→ **INSTRUCTIONS FOR THE TASK**:
Search the material below for the word "前台按键弹起" and copy every line in which it occurs.

→ **PROVIDED DATA**:
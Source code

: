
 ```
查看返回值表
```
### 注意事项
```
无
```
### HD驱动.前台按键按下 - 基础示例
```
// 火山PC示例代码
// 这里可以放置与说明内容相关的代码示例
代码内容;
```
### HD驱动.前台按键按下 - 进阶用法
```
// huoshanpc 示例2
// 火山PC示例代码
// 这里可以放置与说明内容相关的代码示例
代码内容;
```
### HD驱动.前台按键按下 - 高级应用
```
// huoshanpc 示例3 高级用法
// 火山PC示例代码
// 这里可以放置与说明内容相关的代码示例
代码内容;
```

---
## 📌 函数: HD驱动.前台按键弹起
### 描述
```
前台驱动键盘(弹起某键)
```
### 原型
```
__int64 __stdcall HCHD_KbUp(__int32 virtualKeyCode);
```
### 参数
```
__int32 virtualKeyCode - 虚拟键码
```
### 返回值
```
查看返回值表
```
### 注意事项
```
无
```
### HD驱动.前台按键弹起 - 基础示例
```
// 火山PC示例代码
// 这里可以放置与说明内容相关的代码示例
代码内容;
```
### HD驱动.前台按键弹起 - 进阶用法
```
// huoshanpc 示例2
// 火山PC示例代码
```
* * *
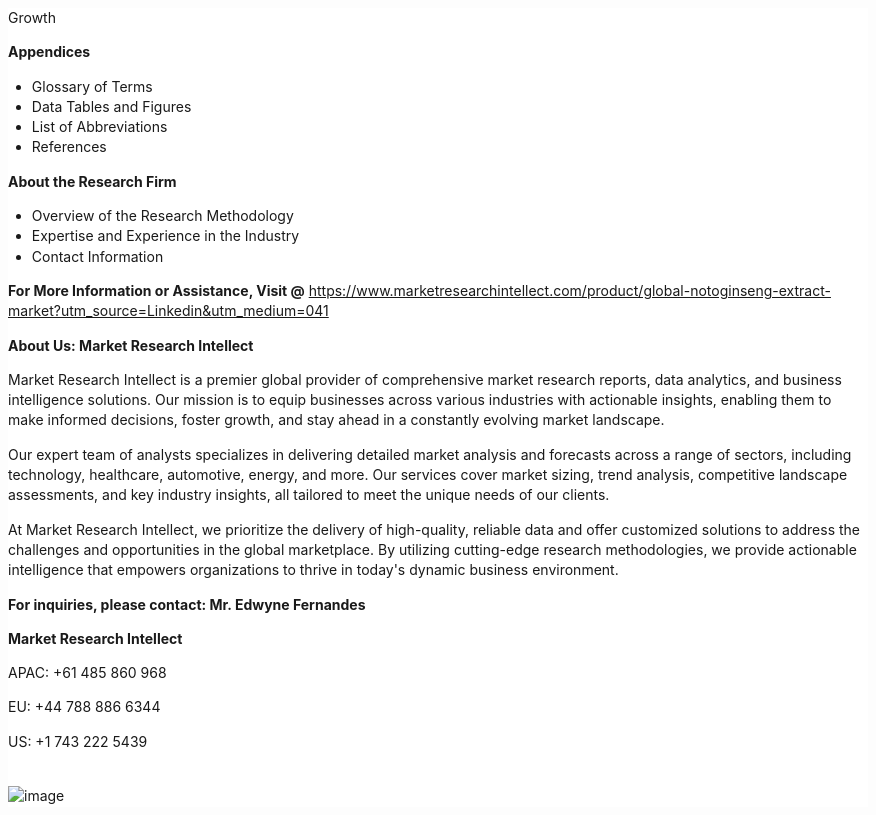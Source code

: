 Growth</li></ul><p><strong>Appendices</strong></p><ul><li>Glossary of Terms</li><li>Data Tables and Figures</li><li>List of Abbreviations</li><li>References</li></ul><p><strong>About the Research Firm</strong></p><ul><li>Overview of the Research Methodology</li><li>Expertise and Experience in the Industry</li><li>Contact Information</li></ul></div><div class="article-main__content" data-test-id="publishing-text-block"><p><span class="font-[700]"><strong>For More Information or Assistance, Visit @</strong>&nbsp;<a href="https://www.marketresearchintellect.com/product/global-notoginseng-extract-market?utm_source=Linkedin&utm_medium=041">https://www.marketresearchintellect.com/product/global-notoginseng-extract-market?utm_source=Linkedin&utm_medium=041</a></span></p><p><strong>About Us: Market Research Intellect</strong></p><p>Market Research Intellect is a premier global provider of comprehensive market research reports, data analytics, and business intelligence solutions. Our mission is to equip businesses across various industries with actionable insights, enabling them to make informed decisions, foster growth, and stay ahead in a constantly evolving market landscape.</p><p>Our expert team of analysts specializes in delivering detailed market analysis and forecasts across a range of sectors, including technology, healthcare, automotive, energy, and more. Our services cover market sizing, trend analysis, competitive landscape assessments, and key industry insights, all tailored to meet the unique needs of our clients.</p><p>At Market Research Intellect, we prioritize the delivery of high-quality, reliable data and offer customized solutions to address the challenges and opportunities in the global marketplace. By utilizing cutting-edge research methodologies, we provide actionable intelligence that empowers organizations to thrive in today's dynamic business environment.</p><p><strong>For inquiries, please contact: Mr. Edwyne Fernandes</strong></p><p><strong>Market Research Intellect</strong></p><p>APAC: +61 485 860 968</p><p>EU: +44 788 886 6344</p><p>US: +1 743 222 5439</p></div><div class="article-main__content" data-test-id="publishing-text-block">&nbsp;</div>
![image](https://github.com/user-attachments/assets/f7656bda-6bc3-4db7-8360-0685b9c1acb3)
...
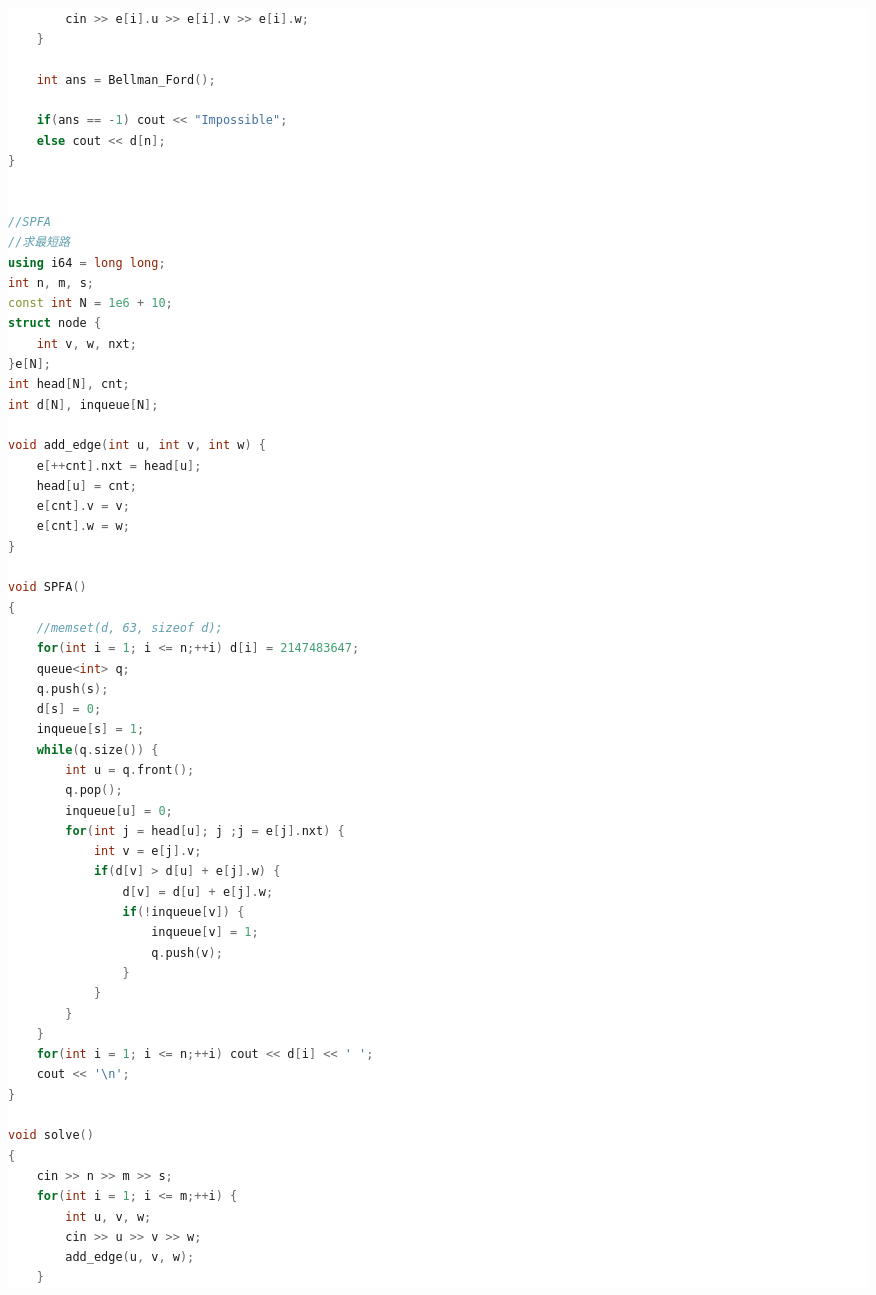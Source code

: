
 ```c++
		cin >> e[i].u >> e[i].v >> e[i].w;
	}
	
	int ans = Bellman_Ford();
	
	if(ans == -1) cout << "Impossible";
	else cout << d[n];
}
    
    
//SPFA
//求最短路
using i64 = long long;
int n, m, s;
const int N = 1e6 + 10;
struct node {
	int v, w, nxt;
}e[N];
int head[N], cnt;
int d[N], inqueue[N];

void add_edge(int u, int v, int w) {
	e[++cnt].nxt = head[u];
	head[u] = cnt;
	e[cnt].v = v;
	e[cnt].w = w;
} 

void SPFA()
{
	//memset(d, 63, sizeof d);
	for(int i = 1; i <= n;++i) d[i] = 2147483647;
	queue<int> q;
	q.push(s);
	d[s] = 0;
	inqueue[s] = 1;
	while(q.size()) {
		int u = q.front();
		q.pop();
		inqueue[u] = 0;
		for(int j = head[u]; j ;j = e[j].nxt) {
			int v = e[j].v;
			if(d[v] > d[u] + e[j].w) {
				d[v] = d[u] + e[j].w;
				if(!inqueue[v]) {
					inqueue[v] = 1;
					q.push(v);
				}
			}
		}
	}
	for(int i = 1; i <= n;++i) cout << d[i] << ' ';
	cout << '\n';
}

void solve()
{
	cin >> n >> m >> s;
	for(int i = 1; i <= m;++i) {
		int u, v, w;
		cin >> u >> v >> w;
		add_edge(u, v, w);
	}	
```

→ **REPLY TO THE EXERCISE**:
## 📌 函数: HD驱动.前台按键弹起
### HD驱动.前台按键弹起 - 基础示例
### HD驱动.前台按键弹起 - 进阶用法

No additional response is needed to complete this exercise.